The Voice (Francistown)
Chedza Simon
14 August 2007
The University of Botswana (UB) and the European Commission (EC) have signed a grant contract of about Euro 5 million (P42 million).
The grant, according to the UB Vice Chancellor Professor Bojosi Otlhogile, will enable the implementation of a project called Health and Development Innovation Consortium (HDIC), a network of African Caribbean and Pacific universities created to strengthen national HIV and Aids response.
He said, during the signing ceremony on Tuesday, that the overall objective of the project is to strengthen the capacity of higher education institutions in the ACP region to intervene effectively in national and regional issues of health and development.
Otlhogile revealed that the other six ACP universities participating in the HDIC network are Makwere University in Uganda, University of Kinshasa in the DRC, Cheik Anta Diop University in Senegal, University of the West Indies and the University of the South Pacific.
The process leading to the signing of this grant was led by the University of Kwazulu Natal in 2002 but has since been under the leadership of the University of Botswana since August 2003.

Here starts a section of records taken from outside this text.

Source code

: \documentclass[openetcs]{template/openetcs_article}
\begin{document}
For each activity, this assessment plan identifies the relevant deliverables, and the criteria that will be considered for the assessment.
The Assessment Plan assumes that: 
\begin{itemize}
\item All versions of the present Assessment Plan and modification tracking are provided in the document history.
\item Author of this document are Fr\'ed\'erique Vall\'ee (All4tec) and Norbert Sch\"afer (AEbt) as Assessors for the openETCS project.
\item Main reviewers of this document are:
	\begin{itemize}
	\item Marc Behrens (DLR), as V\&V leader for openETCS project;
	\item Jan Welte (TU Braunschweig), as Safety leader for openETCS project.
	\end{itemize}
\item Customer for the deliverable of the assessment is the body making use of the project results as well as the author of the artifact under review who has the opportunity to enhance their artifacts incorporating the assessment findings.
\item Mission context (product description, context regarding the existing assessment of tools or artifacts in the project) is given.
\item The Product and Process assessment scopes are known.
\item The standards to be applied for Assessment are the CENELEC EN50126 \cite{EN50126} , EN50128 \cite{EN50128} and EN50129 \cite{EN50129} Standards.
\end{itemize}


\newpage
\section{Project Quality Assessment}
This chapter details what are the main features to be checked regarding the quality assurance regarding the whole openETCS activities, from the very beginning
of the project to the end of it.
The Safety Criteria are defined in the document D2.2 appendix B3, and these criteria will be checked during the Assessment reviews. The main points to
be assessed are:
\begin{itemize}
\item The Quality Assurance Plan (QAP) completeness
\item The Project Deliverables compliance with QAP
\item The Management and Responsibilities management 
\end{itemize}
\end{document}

"It has involved consultations with national stakeholders and protracted discussions and negotiations with the six participating universities, the EC, the ACP secretariat and the ACP ambassadors to the European Union. The activities culminated in the signing in Brussels, of a financing agreement between he EC and the ACP group of states in November 2006. As a cost sharing arrangement, the six participating institutions are collectively to contribute Euro 1,44 million to the project," said the Vice Chancellor.
The HDIC project is the first multi-country, multi-regional and trans continental project in which UB has been involved in.
On his part, Head of the EC delegation, Ambassador Paul Malin, said the signing of the contract is an occasion to recall the fundamental importance of education for development and for the dignity of the human population. Malin has asserted that better education promotes better and healthier lives and is significant factor in the fight against HIV/Aids.
"The EU uses the full range of instruments at its disposal to counter HIV/Aids," he said, adding that the EC and member states "devote substantial resources from country assistance programmes to fight the scourge and our support is mainstreamed into other programmes such as education and health. We use global mechanisms the EU provide over half the funding of the global fund to fight HIV/Aids, tuberculosis and malaria and the EC alone is the third largest contributor to Fund."
The ambassador said the EC has supported the SADC HIV/Aids projects since 2000, which has strengthened the regional response.
"The project is important in a number of ways because it recognises weakness of university response generally. The project is located here because the country is at the forefront of the HIV/Aids epidemic, and sadly with one of the highest prevalence rates. It is also important because it recognises the youth as a window of hope to reverse the path of the disease," he said.
Malin highlighted the need to significantly improve young people's understanding of HIV. "Recent data in Botswana have noted a decline in young peoples' understanding of basic prevention. Whilst there are early encouraging signs of reduced incidence amongst younger population, the prevalence rates for young people, especially women, remain the highest."